The man was a self-described “outdoorsy” type who thought he knew what he was doing, but his cotton clothing and lack of route-finding skills said otherwise. He knew he was lucky to survive.
In January I covered the deaths of two experienced skiers who died in avalanches a little more than a week apart in a popular backcountry area adjacent to Vail called the East Vail Chutes.
In recent weeks the Eagle County sheriff has considered banning noncommercial rafting on the Eagle River after a series of high-profile but luckily nonfatal rafting accidents. And on the nearby Arkansas River there have been three rafting deaths in less than a week.
The Eagle County ban, which was decried loudly by local boating-rights advocates, would likely not include horseback riding, which is apparently what killed a Nebraska woman Friday when the horse she was on as part of a commercial trail ride dumped her in normally sedate Beaver Creek.
Swollen to twice its normal size by heavy spring runoff after a record winter for snowfall, the creek swept the 56-year-old real estate agent away in front of her family. Rescuers had not found her body as of Tuesday afternoon.
There’s been a general hue and cry in the wake of all of these incidents calling for greater oversight of our public lands. Some have gone as far as the call for the closure of the backcountry or the outright banning of certain activities on public rivers and national forest and BLM land.
The problem with such overreaction is it flies in the face of our absolute inalienable right to put ourselves in harm’s way, somehow survive sans cell service and then sell the book rights. The put-a-padlock-on-it response is similar to the gotta-sue-somebody reaction by “victims” or their families.
Baseless litigation is as much to blame as the proliferation of useless liability waivers. If true negligence occurs on the part of an outfitter, waiver forms don’t stand up in court. Similarly, somebody who chooses to test the Darwin Theory shouldn’t ever have his day in court.
When two young men choose to ski in an avalanche chute when the slide danger is “considerable,” they are assuming the risks and rightly have no legal leg to stand on if things go badly wrong.

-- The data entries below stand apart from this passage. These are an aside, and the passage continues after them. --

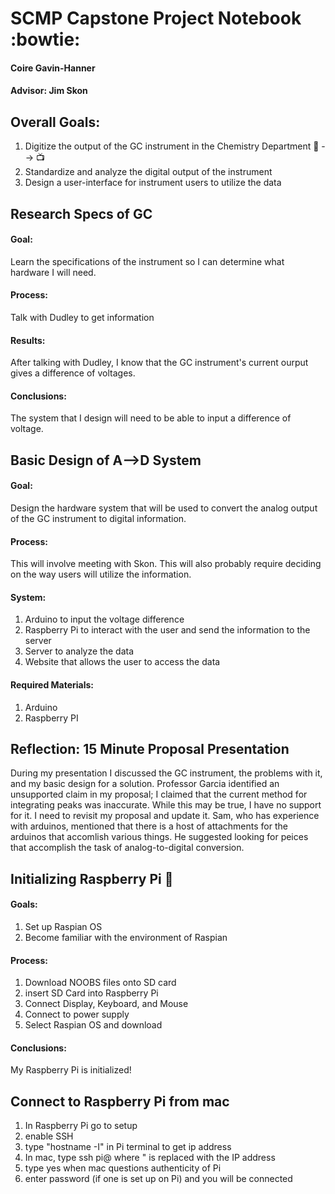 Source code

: # SCMP Capstone Project Notebook :bowtie:
#### Coire Gavin-Hanner
#### Advisor: Jim Skon

## Overall Goals: 
1. Digitize the output of the GC instrument in the Chemistry Department :pencil: --> :tv:
2. Standardize and analyze the digital output of the instrument
3. Design a user-interface for instrument users to utilize the data

## Research Specs of GC
#### Goal: 
Learn the specifications of the instrument so I can determine what hardware I will need.
#### Process:
Talk with Dudley to get information
#### Results:
After talking with Dudley, I know that the GC instrument's current ourput gives a difference of voltages. 

#### Conclusions:
The system that I design will need to be able to input a difference of voltage.

## Basic Design of A-->D System
#### Goal:
Design the hardware system that will be used to convert the analog output of the GC instrument to digital information.

#### Process:
This will involve meeting with Skon. This will also probably require deciding on the way users will utilize the information.

#### System:
1. Arduino to input the voltage difference
2. Raspberry Pi to interact with the user and send the information to the server
3. Server to analyze the data
4. Website that allows the user to access the data
#### Required Materials:
1. Arduino
2. Raspberry PI

## Reflection: 15 Minute Proposal Presentation
During my presentation I discussed the GC instrument, the problems with it, and my basic design for a solution. Professor Garcia identified an unsupported claim in my proposal; I claimed that the current method for integrating peaks was inaccurate. While this may be true, I have no support for it. I need to revisit my proposal and update it. 
Sam, who has experience with arduinos, mentioned that there is a host of attachments for the arduinos that accomlish various things. He suggested looking for peices that accomplish the task of analog-to-digital conversion.

## Initializing Raspberry Pi :strawberry:
#### Goals:
1. Set up Raspian OS 
2. Become familiar with the environment of Raspian
#### Process: 
1. Download NOOBS files onto SD card
2. insert SD Card into Raspberry Pi
3. Connect Display, Keyboard, and Mouse
4. Connect to power supply
5. Select Raspian OS and download

#### Conclusions:
My Raspberry Pi is initialized!

## Connect to Raspberry Pi from mac
1. In Raspberry Pi go to setup
2. enable SSH
3. type "hostname -I" in Pi terminal to get ip address
4. In mac, type ssh pi@<IP> where "<IP> is replaced with the IP address
5. type yes when mac questions authenticity of Pi
6. enter password (if one is set up on Pi) and you will be connected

Rescue or recovery operations need to be measured accordingly in terms of expense and further risk to human life.
A woman riding a horse on an established trail with an outfitter is another matter, but even then, horses are big, unpredictable animals capable of inflicting serious injury or death. Mount one at your own risk, within reason, and prepare yourself for the worst.
In Europe these days there’s much less litigation and a long tradition of going for it at your own risk, secure in the knowledge that you may die or be injured and that your rescue could come at great personal expense. And there also are a lot more reliable guide services that don’t charge the elitists prices found in the United States. Getting a guide in the Alps is much more accepted.

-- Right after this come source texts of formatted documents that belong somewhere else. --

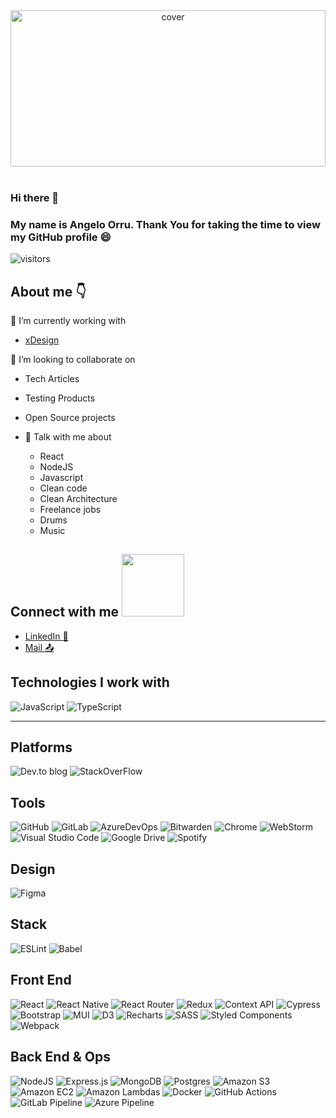 <div align="center">
<img width="100%" height = "250px" src="./team-work.jpg" alt="cover" />
</div>

<br/>

### Hi there 👋

### My name is Angelo Orru. Thank You for taking the time to view my GitHub profile 😄

<p/>

![visitors](https://visitor-badge.glitch.me/badge?page_id=angeloorru.angeloorru)

## About me 👇

🔭 I’m currently working with

- [xDesign ](https://www.xdesign.com/)

👯 I’m looking to collaborate on

- Tech Articles
- Testing Products
- Open Source projects

- 💬 Talk with me about
  - React
  - NodeJS
  - Javascript
  - Clean code
  - Clean Architecture
  - Freelance jobs
  - Drums
  - Music

<h2> Connect with me <img src='https://raw.githubusercontent.com/ShahriarShafin/ShahriarShafin/main/Assets/handshake.gif' width="100px"> </h2>

- [LinkedIn 💼](https://www.linkedin.com/in/angelo-orru/)
- [Mail 📤](mailto:angeloorru18@gmail.com)

## Technologies I work with

![JavaScript](https://img.shields.io/badge/-Javascript-yellow?logo=javascript&logoColor=white&style=flat)
![TypeScript](https://img.shields.io/badge/-Typescript-blue?logo=typescript&logoColor=white&style=flat)

---

## Platforms

![Dev.to blog](https://img.shields.io/badge/Dev.to-0A0A0A?style=for-the-badge&logo=dev.to&logoColor=white&style=flat)
![StackOverFlow](https://img.shields.io/badge/Stack%20Over%20Flow-white?style=for-the-badge&logo=stackoverflow&logoColor=black&style=flat)

## Tools

![GitHub](https://img.shields.io/badge/GitHub-%23404d59?style=for-the-badge&logo=github&logoColor=%2361DAFB&style=flat)
![GitLab](https://img.shields.io/badge/GitLab-black?style=for-the-badge&logo=gitlab&logoColor=%2361DAFB&style=flat)
![AzureDevOps](https://img.shields.io/badge/Azure%20Dev%20Ops-yellowgreen?style=for-the-badge&logo=azuredevops&logoColor=%2361DAFB&style=flat)
![Bitwarden](https://img.shields.io/badge/Bitwarden-black?style=for-the-badge&logo=bitwarden&logoColor=175DDC&style=flat)
![Chrome](https://img.shields.io/badge/Chrome-FB542B?style=for-the-badge&logo=googlechrome&logoColor=white&style=flat)
![WebStorm](https://img.shields.io/badge/Web%20Storm-yellow?style=for-the-badge&logo=webstorm&logoColor=white&style=flat)
![Visual Studio Code](https://img.shields.io/badge/Visual%20Studio%20Code-0078d7?style=for-the-badge&logo=visual-studio-code&logoColor=white&style=flat)
![Google Drive](https://img.shields.io/badge/Google%20Drive-4285F4?style=for-the-badge&logo=googledrive&logoColor=white&style=flat)
![Spotify](https://img.shields.io/badge/Spotify-1ED760?style=for-the-badge&logo=spotify&logoColor=white&style=flat)

## Design

![Figma](https://img.shields.io/badge/Figma-%23F24E1E?style=for-the-badge&logo=figma&logoColor=white&style=flat)

## Stack

![ESLint](https://img.shields.io/badge/ESLint-4B3263?style=for-the-badge&logo=eslint&logoColor=white&style=flat)
![Babel](https://img.shields.io/badge/Babel-F9DC3e?style=for-the-badge&logo=babel&logoColor=black&style=flat)

## Front End

![React](https://img.shields.io/badge/ReactJS-%2320232a?style=for-the-badge&logo=react&logoColor=%2361DAFB&style=flat)
![React Native](https://img.shields.io/badge/React_Native-%2320232a?style=for-the-badge&logo=react&logoColor=%2361DAFB&style=flat)
![React Router](https://img.shields.io/badge/React_Router-CA4245?style=for-the-badge&logo=react-router&logoColor=white&style=flat)
![Redux](https://img.shields.io/badge/Redux-%23593d88?style=for-the-badge&logo=redux&logoColor=white&style=flat)
![Context API](https://img.shields.io/badge/Context_API-%23430098?style=for-the-badge&logo=react&logoColor=white&style=flat)
![Cypress](https://img.shields.io/badge/Cypress-orange?style=for-the-badge&logo=cypress&logoColor=white&style=flat)
![Bootstrap](https://img.shields.io/badge/Bootstrap-%23563D7C?style=for-the-badge&logo=bootstrap&logoColor=white&style=flat)
![MUI](https://img.shields.io/badge/MUI-%230081CB.svg?style=for-the-badge&logo=mui&logoColor=white&style=flat)
![D3](https://img.shields.io/badge/D3.js-%F9A03C?style=for-the-badge&logo=d3.js&logoColor=white&style=flat)
![Recharts](https://img.shields.io/badge/Recharts-blue?style=for-the-badge&style=flat)
![SASS](https://img.shields.io/badge/SASS-hotpink?style=for-the-badge&logo=SASS&logoColor=white&style=flat)
![Styled Components](https://img.shields.io/badge/Styled--Components-DB7093?style=for-the-badge&logo=styled-components&logoColor=white&style=flat)
![Webpack](https://img.shields.io/badge/Webpack-%238DD6F9?style=for-the-badge&logo=webpack&logoColor=black&style=flat)

## Back End & Ops

![NodeJS](https://img.shields.io/badge/Node.js-6DA55F?style=for-the-badge&logo=node.js&logoColor=white&style=flat)
![Express.js](https://img.shields.io/badge/Express.js-%23404d59?style=for-the-badge&logo=express&logoColor=%2361DAFB&style=flat)
![MongoDB](https://img.shields.io/badge/MongoDB-%234ea94b?style=for-the-badge&logo=mongodb&logoColor=white&style=flat)
![Postgres](https://img.shields.io/badge/Postgres-%23316192?style=for-the-badge&logo=postgresql&logoColor=white&style=flat)
![Amazon S3](https://img.shields.io/badge/Amazon%20S3-orange?style=for-the-badge&logo=amazons3&logoColor=white&style=flat)
![Amazon EC2](https://img.shields.io/badge/Amazon%20EC2-red?style=for-the-badge&logo=amazonec2&logoColor=white&style=flat)
![Amazon Lambdas](https://img.shields.io/badge/AWS%20Lambdas-orange?style=for-the-badge&logo=awslambda&logoColor=white&style=flat)
![Docker](https://img.shields.io/badge/Docker-08d2fb?style=for-the-badge&logo=docker&logoColor=white&style=flat)
![GitHub Actions](https://img.shields.io/badge/GitHub%20Actions-%232671E5?style=for-the-badge&logo=githubactions&logoColor=white&style=flat)
![GitLab Pipeline](https://img.shields.io/badge/GitLab%20Pipeline-grey?style=for-the-badge&logo=gitlab&logoColor=white&style=flat)
![Azure Pipeline](https://img.shields.io/badge/Azure%20Pipeline-grey?style=for-the-badge&logo=azurepipelines&logoColor=white&style=flat)

<!--
**angeloorru/angeloorru** is a ✨ _special_ ✨ repository because its `README.md` (this file) appears on your GitHub profile.

Here are some ideas to get you started:

- 🔭 I’m currently working on ...
- 🌱 I’m currently learning ...
- 👯 I’m looking to collaborate on ...
- 🤔 I’m looking for help with ...
- 💬 Ask me about ...
- 📫 How to reach me: ...
- 😄 Pronouns: ...
- ⚡ Fun fact: ...
-->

Here, paid guide services go against the grain of our sense of rugged individualism. We also do not put a lot of stock in education or preparation. Taking an avalanche course before skiing the backcountry would seem a no-brainer, but few people do. And charging up a high peak in the Rockies with little more than a cell phone and a bottle of water is a widely accepted practice.

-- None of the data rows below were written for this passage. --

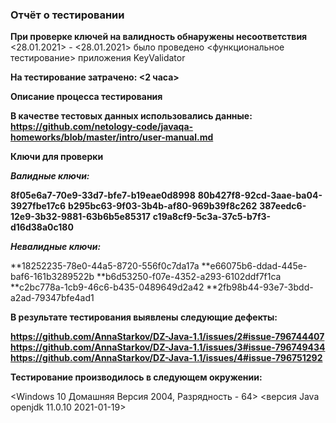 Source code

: ### Отчёт о тестировании <KeyValidator>

**При проверке ключей на валидность обнаружены несоответствия**
<28.01.2021> - <28.01.2021> было проведено <функциональное тестирование> приложения KeyValidator

**На тестирование затрачено: <2 часа>**

**Описание процесса тестирования**

**В качестве тестовых данных использовались данные: <https://github.com/netology-code/javaqa-homeworks/blob/master/intro/user-manual.md>**

**Ключи для проверки**

**_Валидные ключи:_**

**8f05e6a7-70e9-33d7-bfe7-b19eae0d8998**
**80b427f8-92cd-3aae-ba04-3927fbe17c6**
**b295bc63-9f03-3b4b-af80-969b39f8c262**
**387eedc6-12e9-3b32-9881-63b6b5e85317**
**c19a8cf9-5c3a-37c5-b7f3-d16d38a0c180**

**_Невалидные ключи:_**

**18252235-78e0-44a5-8720-556f0c7da17a
**e66075b6-ddad-445e-baf6-161b3289522b
**b6d53250-f07e-4352-a293-6102ddf7f1ca
**c2bc778a-1cb9-46c6-b435-0489649d2a42
**2fb98b44-93e7-3bdd-a2ad-79347bfe4ad1

**В результате тестирования выявлены следующие дефекты:**

**<https://github.com/AnnaStarkov/DZ-Java-1.1/issues/2#issue-796744407>**
**<https://github.com/AnnaStarkov/DZ-Java-1.1/issues/3#issue-796749434>**
**<https://github.com/AnnaStarkov/DZ-Java-1.1/issues/4#issue-796751292>**


**Тестирование производилось в следующем окружении:**

<Windows 10 Домашняя Версия 2004, Разрядность - 64>
<версия Java openjdk 11.0.10 2021-01-19> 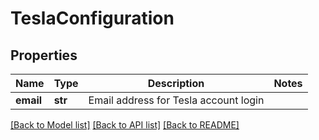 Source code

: # TeslaConfiguration

## Properties
Name | Type | Description | Notes
------------ | ------------- | ------------- | -------------
**email** | **str** | Email address for Tesla account login | 

[[Back to Model list]](../README.md#documentation-for-models) [[Back to API list]](../README.md#documentation-for-api-endpoints) [[Back to README]](../README.md)


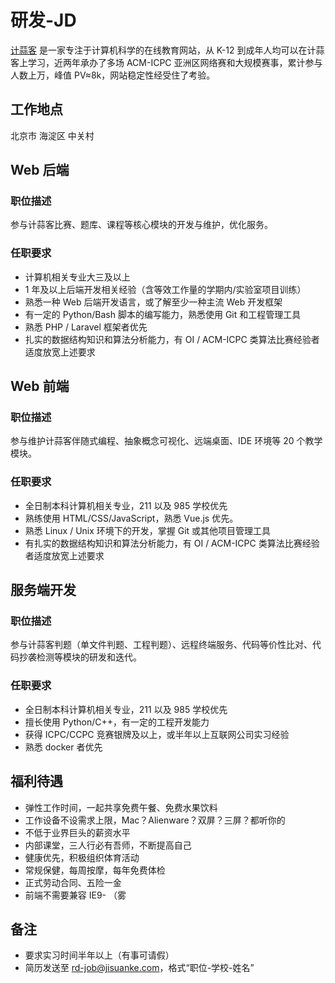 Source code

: # 研发-JD
[计蒜客](https://www.jisuanke.com) 是一家专注于计算机科学的在线教育网站，从 K-12 到成年人均可以在计蒜客上学习，近两年承办了多场 ACM-ICPC 亚洲区网络赛和大规模赛事，累计参与人数上万，峰值 PV≈8k，网站稳定性经受住了考验。

## 工作地点
北京市 海淀区 中关村

## Web 后端
### 职位描述
参与计蒜客比赛、题库、课程等核心模块的开发与维护，优化服务。

### 任职要求
- 计算机相关专业大三及以上
- 1 年及以上后端开发相关经验（含等效工作量的学期内/实验室项目训练）
- 熟悉一种 Web 后端开发语言，或了解至少一种主流 Web 开发框架
- 有一定的 Python/Bash 脚本的编写能力，熟悉使用 Git 和工程管理工具
- 熟悉 PHP / Laravel 框架者优先
- 扎实的数据结构知识和算法分析能力，有 OI / ACM-ICPC 类算法比赛经验者适度放宽上述要求

## Web 前端
### 职位描述
参与维护计蒜客伴随式编程、抽象概念可视化、远端桌面、IDE 环境等 20 个教学模块。

### 任职要求
- 全日制本科计算机相关专业，211 以及 985 学校优先
- 熟练使用 HTML/CSS/JavaScript，熟悉 Vue.js 优先。
- 熟悉 Linux / Unix 环境下的开发，掌握 Git 或其他项目管理工具
- 有扎实的数据结构知识和算法分析能力，有 OI / ACM-ICPC 类算法比赛经验者适度放宽上述要求

## 服务端开发
### 职位描述
参与计蒜客判题（单文件判题、工程判题）、远程终端服务、代码等价性比对、代码抄袭检测等模块的研发和迭代。

### 任职要求
- 全日制本科计算机相关专业，211 以及 985 学校优先
- 擅长使用 Python/C++，有一定的工程开发能力
- 获得 ICPC/CCPC 竞赛银牌及以上，或半年以上互联网公司实习经验
- 熟悉 docker 者优先

## 福利待遇
- 弹性工作时间，一起共享免费午餐、免费水果饮料
- 工作设备不设需求上限，Mac？Alienware？双屏？三屏？都听你的
- 不低于业界巨头的薪资水平
- 内部课堂，三人行必有吾师，不断提高自己
- 健康优先，积极组织体育活动
- 常规保健，每周按摩，每年免费体检
- 正式劳动合同、五险一金
- 前端不需要兼容 IE9- （雾

## 备注
- 要求实习时间半年以上（有事可请假）
- 简历发送至 rd-job@jisuanke.com，格式“职位-学校-姓名”
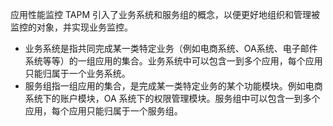 

应用性能监控 TAPM 引入了业务系统和服务组的概念，以便更好地组织和管理被监控的对象，并实现业务监控。

- 业务系统是指共同完成某一类特定业务（例如电商系统、OA系统、电子邮件系统等等）的一组应用的集合。业务系统中可以包含一到多个应用，每个应用只能归属于一个业务系统。
- 服务组指一组应用的集合，是完成某一类特定业务的某个功能模块。例如电商系统下的账户模块，OA 系统下的权限管理模块。服务组中可以包含一到多个应用，每个应用只能归属于一个服务组。

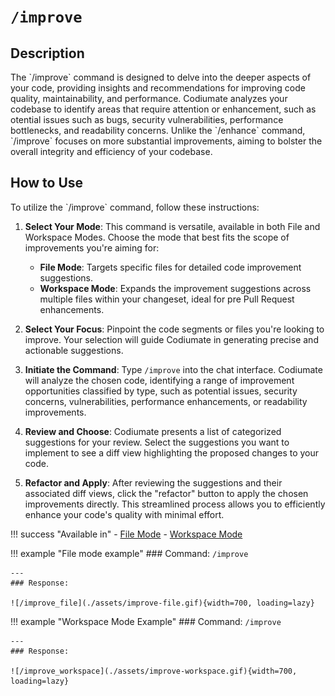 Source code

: # `/improve`

<h2>Description</h2>
The `/improve` command is designed to delve into the deeper aspects of your code, providing insights and recommendations for improving code quality, maintainability, and performance. Codiumate analyzes your codebase to identify areas that require attention or enhancement, such as otential issues such as bugs, security vulnerabilities, performance bottlenecks, and readability concerns. Unlike the `/enhance` command, `/improve` focuses on more substantial improvements, aiming to bolster the overall integrity and efficiency of your codebase.

<h2>How to Use</h2>
To utilize the `/improve` command, follow these instructions:

1. **Select Your Mode**: This command is versatile, available in both File and Workspace Modes. Choose the mode that best fits the scope of improvements you're aiming for:
    - **File Mode**: Targets specific files for detailed code improvement suggestions.
    - **Workspace Mode**: Expands the improvement suggestions across multiple files within your changeset, ideal for pre Pull Request enhancements.

2. **Select Your Focus**: Pinpoint the code segments or files you're looking to improve. Your selection will guide Codiumate in generating precise and actionable suggestions.

3. **Initiate the Command**: Type `/improve` into the chat interface. Codiumate will analyze the chosen code, identifying a range of improvement opportunities classified by type, such as potential issues, security concerns, vulnerabilities, performance enhancements, or readability improvements.

4. **Review and Choose**: Codiumate presents a list of categorized suggestions for your review. Select the suggestions you want to implement to see a diff view highlighting the proposed changes to your code.

5. **Refactor and Apply**: After reviewing the suggestions and their associated diff views, click the "refactor" button to apply the chosen improvements directly. This streamlined process allows you to efficiently enhance your code's quality with minimal effort.

!!! success "Available in"
    - [File Mode](../modes/file-mode.md)
    - [Workspace Mode](../modes/workspace-mode.md)

!!! example "File mode example"
    ### Command:
    `/improve`

    ---
    ### Response:

    ![/improve_file](./assets/improve-file.gif){width=700, loading=lazy}

        
    

!!! example "Workspace Mode Example"
    ### Command:
    `/improve`

    ---
    ### Response:

    ![/improve_workspace](./assets/improve-workspace.gif){width=700, loading=lazy}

But it’s a practice that needs to come with severe financial and possibly legal consequences before we ever seriously consider shutting down the wilderness, and more guide services and greater education need to be part of the equation.
Our volunteer rescue services working with local law enforcement are a great way to keep the expense of such operations down, but people who act negligently in the backcountry and need rescue should shoulder a larger share of that expense. More onus needs to be placed on the risk-taker.
“At the end of the day, though, the responsibility lies with the user, and I have to take a hard look at whether we’re doing all we can to educate the user before they take that risk,” U.S. Forest Service snow ranger Don Dressler said.